Meta is splitting its newly formed artificial intelligence group into four distinct teams and reassigning many of the company’s existing AI employees under the Meta Superintelligence Labs umbrella:

  • TBD Labs - Led by Wang, focused on training Meta’s largest models including the mysterious “Omnimodel”
  • Fair - Meta’s original research lab founded by Yann LeCun, now funneling breakthroughs to TBD
  • Products & Applied Research - Led by Nat Friedman, embedding AI into Meta’s products
  • MSL Infra - Led by Aparna Ramani, handling massive compute infrastructure

The restructuring consolidates power under Wang, with even AI heavyweights like LeCun now reporting through the new hierarchy.

Hiring Freeze Amid Talent Wars

Meta Platforms has paused hiring for its AI division, ending a spending spree that saw the company acquire a wave of high-priced AI researchers and engineers. The freeze, which went into effect last week, represents a dramatic shift from the company’s aggressive recruitment campaign.

The hiring freeze follows weeks of poaching more than 50 AI researchers and engineers from competitors, with Meta reportedly offering compensation packages worth hundreds of millions of dollars to secure top talent.

The aggressive hiring strategy has created internal tensions. The influx of highly paid new hires has fueled tensions, particularly among longtime employees who were at Meta before the superintelligence initiative began.

The Broader AI Arms Race

Meta’s struggles reflect the intense competition in artificial intelligence. The talent churn at Meta mirrors wider patterns in the AI sector. OpenAI itself has seen significant departures, including safety researchers like Ilya Sutskever and Jan Leike.

The company faces pressure to catch up with rivals who appear further ahead in both foundational models and consumer applications. Despite seemingly unlimited resources, Meta has been falling behind foundation labs in model performance, struggling to match the impact of ChatGPT or compete with Google’s AI integration.

Meta’s approach differs from pure AI companies in that it follows what analysts call an “AI Incrementalism” strategy, enhancing existing products rather than pursuing revolutionary breakthroughs. However, when measuring GenAI consumer app traction, Meta and Google meaningfully lag ChatGPT in its reach and engagement.

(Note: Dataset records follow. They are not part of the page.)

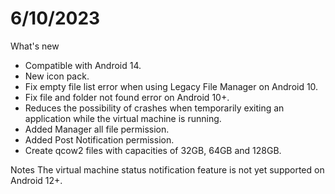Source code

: # 6/10/2023

What's new
- Compatible with Android 14.
- New icon pack.
- Fix empty file list error when using Legacy File Manager on Android 10.
- Fix file and folder not found error on Android 10+.
- Reduces the possibility of crashes when temporarily exiting an application while the virtual machine is running.
- Added Manager all file permission.
- Added Post Notification permission.
- Create qcow2 files with capacities of 32GB, 64GB and 128GB.

Notes
The virtual machine status notification feature is not yet supported on Android 12+.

What This Means for Meta’s Future

The early turbulence at Superintelligence Labs raises questions about Meta’s ability to execute its ambitious AI vision. The company plans to spend up to $65 billion on AI infrastructure this year alone, building massive data centers to train increasingly powerful models.

Despite the setbacks, Meta’s consolidation strategy could pay off. Rather than having AI research scattered across different teams, the new structure puts all efforts under unified leadership with a clear mission: achieving superintelligence before competitors.

The success of Wang’s leadership will be crucial. As one former Scale AI manager noted: “Alex is a great recruiter, a really savvy commercial person. Who knows if it’ll work out? Maybe he builds a better AI team into something Herculean, maybe not, but you’re gonna bet on someone to do it”.

The Road Ahead

Meta says it will share more details about the new organization and additional hires in the coming weeks, suggesting the restructuring is just the beginning of major changes ahead. However, the company faces significant challenges in retaining talent and delivering on its superintelligence promises.

The departures serve as a cautionary tale in Silicon Valley’s AI gold rush. In an industry where talent is the ultimate currency, Meta’s ability to stabilize its Superintelligence Labs and deliver breakthrough AI capabilities will determine whether Zuckerberg’s $14 billion bet pays off or becomes another cautionary tale of AI hype outpacing execution.

For now, the exodus continues, with competitors like OpenAI happy to welcome back their former researchers. As the AI arms race intensifies, Meta must quickly prove that its massive investments in talent and infrastructure can translate into the superintelligent systems it promises to build.


This article incorporates reporting from Business Insider, Wired, CNBC, Bloomberg, and other industry sources.